**About this exercise**
Which lines in the data below contain the word "poetry"? Pull each of them out.

**Source records**
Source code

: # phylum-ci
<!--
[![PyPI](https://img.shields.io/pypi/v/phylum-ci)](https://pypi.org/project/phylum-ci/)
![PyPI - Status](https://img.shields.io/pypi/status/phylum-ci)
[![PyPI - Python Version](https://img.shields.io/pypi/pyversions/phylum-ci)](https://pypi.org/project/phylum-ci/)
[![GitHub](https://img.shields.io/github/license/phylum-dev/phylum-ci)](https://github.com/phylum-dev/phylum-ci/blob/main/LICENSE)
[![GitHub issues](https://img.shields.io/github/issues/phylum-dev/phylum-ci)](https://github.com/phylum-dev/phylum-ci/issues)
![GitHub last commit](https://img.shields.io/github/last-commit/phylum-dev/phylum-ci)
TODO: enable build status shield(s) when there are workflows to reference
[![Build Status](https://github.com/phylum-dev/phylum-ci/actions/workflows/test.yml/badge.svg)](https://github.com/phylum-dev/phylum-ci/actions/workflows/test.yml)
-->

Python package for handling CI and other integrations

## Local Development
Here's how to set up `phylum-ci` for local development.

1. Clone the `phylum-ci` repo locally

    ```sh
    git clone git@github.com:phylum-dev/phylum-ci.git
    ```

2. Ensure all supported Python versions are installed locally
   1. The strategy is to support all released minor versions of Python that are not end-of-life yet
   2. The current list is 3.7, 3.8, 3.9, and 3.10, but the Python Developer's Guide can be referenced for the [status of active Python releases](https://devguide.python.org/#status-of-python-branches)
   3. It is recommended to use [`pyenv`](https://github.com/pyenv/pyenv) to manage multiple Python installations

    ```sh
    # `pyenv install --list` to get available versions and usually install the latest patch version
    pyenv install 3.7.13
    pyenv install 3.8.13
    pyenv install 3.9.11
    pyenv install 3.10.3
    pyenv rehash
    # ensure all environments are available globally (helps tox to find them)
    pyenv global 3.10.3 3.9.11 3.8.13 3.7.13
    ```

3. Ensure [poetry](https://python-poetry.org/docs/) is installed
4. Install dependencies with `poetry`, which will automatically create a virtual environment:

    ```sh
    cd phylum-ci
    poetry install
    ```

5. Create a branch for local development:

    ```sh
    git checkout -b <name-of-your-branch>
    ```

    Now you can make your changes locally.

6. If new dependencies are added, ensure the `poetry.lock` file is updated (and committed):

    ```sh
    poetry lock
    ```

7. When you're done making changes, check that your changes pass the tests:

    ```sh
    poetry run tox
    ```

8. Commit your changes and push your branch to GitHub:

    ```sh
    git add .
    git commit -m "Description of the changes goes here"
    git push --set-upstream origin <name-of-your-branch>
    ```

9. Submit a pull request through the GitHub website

**Result of the exercise**
3. Ensure [poetry](https://python-poetry.org/docs/) is installed
4. Install dependencies with `poetry`, which will automatically create a virtual environment:
    poetry install
6. If new dependencies are added, ensure the `poetry.lock` file is updated (and committed):
    poetry lock
    poetry run tox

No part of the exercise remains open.